Top of DATA PROVIDED

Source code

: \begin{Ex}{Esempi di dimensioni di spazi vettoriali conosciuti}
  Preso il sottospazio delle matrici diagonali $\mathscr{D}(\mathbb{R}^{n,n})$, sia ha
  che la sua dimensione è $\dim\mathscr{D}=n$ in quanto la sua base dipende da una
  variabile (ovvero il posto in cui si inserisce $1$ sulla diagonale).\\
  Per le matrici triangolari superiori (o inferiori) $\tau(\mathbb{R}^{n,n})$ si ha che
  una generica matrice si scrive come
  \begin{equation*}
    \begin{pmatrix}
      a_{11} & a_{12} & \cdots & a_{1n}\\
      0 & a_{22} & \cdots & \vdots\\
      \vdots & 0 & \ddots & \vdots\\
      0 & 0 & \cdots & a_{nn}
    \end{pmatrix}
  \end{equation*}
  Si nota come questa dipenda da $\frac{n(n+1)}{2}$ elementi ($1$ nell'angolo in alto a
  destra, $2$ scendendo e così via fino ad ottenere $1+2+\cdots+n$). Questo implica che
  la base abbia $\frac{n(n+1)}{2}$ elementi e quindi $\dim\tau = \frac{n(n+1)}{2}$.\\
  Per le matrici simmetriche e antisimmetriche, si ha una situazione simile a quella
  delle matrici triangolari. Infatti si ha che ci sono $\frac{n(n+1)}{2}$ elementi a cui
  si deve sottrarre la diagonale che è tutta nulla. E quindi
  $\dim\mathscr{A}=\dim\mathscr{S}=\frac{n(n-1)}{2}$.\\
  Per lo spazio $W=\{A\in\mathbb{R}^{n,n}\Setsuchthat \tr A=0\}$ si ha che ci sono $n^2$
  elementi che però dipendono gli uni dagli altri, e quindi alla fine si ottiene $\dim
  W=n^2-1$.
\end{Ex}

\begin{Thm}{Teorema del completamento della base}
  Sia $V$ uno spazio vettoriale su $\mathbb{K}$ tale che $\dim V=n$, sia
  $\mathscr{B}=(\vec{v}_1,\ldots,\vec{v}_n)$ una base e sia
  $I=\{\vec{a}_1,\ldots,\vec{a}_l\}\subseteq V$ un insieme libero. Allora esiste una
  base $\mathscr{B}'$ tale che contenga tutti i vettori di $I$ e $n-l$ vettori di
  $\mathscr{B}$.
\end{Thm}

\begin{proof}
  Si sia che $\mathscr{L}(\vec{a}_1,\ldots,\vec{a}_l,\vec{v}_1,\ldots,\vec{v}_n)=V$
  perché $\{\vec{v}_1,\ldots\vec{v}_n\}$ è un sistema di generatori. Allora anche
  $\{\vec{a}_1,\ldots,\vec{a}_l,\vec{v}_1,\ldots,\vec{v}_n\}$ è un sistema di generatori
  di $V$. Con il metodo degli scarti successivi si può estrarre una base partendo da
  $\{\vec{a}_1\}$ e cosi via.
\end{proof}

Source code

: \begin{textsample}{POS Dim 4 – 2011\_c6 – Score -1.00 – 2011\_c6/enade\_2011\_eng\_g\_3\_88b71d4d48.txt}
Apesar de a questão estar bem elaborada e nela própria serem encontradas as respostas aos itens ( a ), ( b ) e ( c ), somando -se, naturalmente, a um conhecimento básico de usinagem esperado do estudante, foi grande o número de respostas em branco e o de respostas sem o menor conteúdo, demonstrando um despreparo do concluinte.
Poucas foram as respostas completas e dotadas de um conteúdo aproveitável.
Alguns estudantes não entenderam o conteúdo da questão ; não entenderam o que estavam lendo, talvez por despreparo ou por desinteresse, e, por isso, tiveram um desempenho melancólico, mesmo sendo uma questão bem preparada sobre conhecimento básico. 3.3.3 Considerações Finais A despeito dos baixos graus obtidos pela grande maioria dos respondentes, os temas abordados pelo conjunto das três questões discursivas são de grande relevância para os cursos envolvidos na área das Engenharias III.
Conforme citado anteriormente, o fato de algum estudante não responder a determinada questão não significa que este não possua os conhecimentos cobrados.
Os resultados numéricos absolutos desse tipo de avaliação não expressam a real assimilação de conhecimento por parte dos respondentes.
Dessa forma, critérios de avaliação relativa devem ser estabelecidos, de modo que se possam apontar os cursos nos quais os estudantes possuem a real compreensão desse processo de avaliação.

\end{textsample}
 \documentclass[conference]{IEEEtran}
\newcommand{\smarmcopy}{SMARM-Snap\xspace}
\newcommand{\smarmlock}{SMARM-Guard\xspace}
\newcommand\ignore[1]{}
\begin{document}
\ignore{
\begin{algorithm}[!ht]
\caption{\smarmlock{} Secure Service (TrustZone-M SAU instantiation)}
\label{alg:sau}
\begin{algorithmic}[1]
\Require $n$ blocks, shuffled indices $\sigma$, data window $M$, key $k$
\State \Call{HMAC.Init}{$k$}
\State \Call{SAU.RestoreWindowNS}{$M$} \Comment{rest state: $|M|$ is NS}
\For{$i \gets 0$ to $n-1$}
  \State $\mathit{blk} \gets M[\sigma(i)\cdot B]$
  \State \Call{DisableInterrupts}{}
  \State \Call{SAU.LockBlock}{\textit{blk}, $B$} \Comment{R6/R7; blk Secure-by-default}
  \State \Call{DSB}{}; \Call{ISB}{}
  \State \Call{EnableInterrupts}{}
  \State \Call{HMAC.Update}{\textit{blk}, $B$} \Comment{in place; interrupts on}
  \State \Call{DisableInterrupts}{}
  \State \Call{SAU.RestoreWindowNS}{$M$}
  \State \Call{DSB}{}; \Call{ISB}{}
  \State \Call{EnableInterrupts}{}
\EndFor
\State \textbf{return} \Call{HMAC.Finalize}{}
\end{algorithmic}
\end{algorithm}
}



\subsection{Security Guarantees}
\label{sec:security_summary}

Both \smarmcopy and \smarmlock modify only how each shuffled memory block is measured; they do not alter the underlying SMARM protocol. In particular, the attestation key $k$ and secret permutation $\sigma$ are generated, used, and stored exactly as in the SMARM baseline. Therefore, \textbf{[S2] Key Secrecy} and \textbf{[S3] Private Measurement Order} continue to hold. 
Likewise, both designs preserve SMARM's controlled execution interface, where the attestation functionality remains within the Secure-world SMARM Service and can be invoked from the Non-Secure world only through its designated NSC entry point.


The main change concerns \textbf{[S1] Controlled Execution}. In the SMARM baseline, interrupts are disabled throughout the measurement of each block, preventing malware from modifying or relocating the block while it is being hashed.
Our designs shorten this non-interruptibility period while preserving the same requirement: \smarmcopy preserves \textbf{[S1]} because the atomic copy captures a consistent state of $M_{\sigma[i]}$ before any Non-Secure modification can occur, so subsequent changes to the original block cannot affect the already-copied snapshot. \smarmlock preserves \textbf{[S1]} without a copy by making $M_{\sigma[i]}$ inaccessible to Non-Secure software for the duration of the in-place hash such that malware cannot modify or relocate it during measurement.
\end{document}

Bottom of DATA PROVIDED

#### [PROMPT]
Find the line that contains "The main change". Repeat it and every line after it, exactly as written, up to and including the last line of the records above.

#### [SOLUTION FOR THIS EXERCISE]
The main change concerns \textbf{[S1] Controlled Execution}. In the SMARM baseline, interrupts are disabled throughout the measurement of each block, preventing malware from modifying or relocating the block while it is being hashed.
Our designs shorten this non-interruptibility period while preserving the same requirement: \smarmcopy preserves \textbf{[S1]} because the atomic copy captures a consistent state of $M_{\sigma[i]}$ before any Non-Secure modification can occur, so subsequent changes to the original block cannot affect the already-copied snapshot. \smarmlock preserves \textbf{[S1]} without a copy by making $M_{\sigma[i]}$ inaccessible to Non-Secure software for the duration of the in-place hash such that malware cannot modify or relocate it during measurement.
\end{document}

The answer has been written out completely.